“Ignoring the fact that just stripping the line off the spool gave me tennis elbow I started to cast.
The 1976 Sharpes responded like a limp piece of spaghetti”
Vintage Fishing tackle and the mid life crisis
Fishing with vintage tackle…written by James (Boo) Gilbraith.
The cliché is a fifty-year-old man on a Honda Fireblade. Using his fifty year old reflexes to control a wild stallion doing one hundred and forty miles an hour. In his head he is glorious. In his head he is eighteen. Meanwhile his neurotransmitters are freaking out and eating themselves. At 140mph reality doesn’t just bite. It devours. If he survives, the bike will be on Ebay in under two weeks.
My mid-life crisis ran in the opposite direction. My question was this – just how slow can I go? I didn’t purchase a Fireblade. My buy was another kind of custard.
Treasure from the car boot sale
The rod was lovingly cleaned. The reel was greased, and a new line was added. The combo looked better than Maradona in a Napoli shirt.
Secretly I imagined my friends faces when I turned up bankside with my new outfit like a spliced version of Isaack Walton and Mr Crabtree. I would revel in my authenticity. Enter Isaack Crabtree.

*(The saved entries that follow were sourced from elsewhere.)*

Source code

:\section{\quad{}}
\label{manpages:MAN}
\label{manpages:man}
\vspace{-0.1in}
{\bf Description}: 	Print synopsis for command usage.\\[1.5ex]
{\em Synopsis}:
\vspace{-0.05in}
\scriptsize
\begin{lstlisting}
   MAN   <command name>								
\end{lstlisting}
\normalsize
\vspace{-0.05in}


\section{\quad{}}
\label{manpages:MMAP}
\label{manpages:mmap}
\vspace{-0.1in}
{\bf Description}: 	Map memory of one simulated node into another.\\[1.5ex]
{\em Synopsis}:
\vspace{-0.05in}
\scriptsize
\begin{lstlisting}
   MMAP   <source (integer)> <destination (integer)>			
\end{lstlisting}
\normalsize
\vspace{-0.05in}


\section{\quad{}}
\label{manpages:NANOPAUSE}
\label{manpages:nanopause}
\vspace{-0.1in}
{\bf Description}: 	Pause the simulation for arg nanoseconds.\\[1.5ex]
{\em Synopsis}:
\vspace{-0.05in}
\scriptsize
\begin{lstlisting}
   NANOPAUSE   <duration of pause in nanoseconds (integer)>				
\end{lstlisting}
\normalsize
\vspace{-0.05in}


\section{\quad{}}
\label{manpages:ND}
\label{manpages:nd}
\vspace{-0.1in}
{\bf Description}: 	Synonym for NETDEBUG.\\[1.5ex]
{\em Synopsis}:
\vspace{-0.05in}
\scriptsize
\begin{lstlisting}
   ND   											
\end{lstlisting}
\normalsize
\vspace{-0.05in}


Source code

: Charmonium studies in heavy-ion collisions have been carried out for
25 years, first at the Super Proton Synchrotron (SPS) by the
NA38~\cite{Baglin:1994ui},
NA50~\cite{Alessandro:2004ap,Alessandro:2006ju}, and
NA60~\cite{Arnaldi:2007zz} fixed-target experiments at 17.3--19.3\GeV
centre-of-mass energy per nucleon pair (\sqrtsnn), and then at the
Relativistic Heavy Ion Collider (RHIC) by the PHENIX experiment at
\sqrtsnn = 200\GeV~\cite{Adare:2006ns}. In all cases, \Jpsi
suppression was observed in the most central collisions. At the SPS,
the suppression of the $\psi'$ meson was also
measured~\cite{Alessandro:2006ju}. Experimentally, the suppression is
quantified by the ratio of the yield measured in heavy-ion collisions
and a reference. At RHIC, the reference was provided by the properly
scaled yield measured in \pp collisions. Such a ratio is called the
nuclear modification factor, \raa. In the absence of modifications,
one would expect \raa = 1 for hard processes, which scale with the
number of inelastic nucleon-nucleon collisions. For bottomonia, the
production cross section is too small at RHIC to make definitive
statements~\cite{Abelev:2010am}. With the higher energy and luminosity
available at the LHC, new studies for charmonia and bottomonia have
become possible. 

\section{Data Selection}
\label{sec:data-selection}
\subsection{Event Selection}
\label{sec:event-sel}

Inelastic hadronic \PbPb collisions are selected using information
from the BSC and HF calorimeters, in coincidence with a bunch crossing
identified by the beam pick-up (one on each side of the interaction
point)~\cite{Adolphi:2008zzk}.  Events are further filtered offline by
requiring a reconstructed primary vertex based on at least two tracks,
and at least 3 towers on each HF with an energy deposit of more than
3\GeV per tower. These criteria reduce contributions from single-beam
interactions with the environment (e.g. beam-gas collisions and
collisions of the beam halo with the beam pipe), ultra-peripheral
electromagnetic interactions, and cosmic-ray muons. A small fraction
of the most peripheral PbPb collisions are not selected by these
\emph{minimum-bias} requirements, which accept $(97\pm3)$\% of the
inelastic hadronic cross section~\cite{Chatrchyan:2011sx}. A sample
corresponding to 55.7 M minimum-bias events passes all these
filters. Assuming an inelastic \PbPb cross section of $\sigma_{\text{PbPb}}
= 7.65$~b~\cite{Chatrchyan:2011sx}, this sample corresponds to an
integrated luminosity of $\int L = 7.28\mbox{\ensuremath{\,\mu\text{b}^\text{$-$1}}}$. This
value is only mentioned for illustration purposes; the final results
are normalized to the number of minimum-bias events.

That was the dream. The reality was something else.
The Romance of fishing with vintage gear…or not
As I get older, I cannot resist a rummage at auctions or flea markets etc. Anglers have to be optimists and every time I find myself rooting through birdsnests of mono and rusty corroded sea hooks, I am convinced that in the next box will be a Vintage Hardy Cascapedia or a Gregory lure. Most of my buys are purely to look at and to save so that time doesn’t blow them all away. Wistful nostalgia and a collector’s drive can transport you further than dynamite will blow you.
So, on a day in October that boasted a rare day of perfect conditions I found myself on the club car park assembling my new vintage outfit. Feeling proud and excited in equal measure I made the mile walk to my favourite pool hoping for a late season salmon. Cunningly I had engineered a gap in time to steal my way to the river. Summer had left me almost bereft through a lack or angling opportunities, so I was full of vigour to use this outfit and create a graceful ballet in split cane.
Lowering myself into the river I stripped line off the Beaudex and listened to its great throaty pawl. Ignoring the fact that just stripping the line off the spool gave me tennis elbow I started to cast. The 1976 Sharpes responded like a limp piece of spaghetti. Changing my style to a slower action the line eventually went out (ish) but within minutes I had realised that four hours of Spey casting would have sent me to the A&E Out Patients at my local hospital.
In A&E I would have to get creative and tell the overloaded nursing staff that I had hurt my back while heroically saving a child from a high scaffold. And not by poncing about with vintage fishing tackle.
As my friend Lamont recently told me. “I’m hanging on in there with carbon fibre. Sure, I’ve seen chop sticks but I’ve already got a fork”.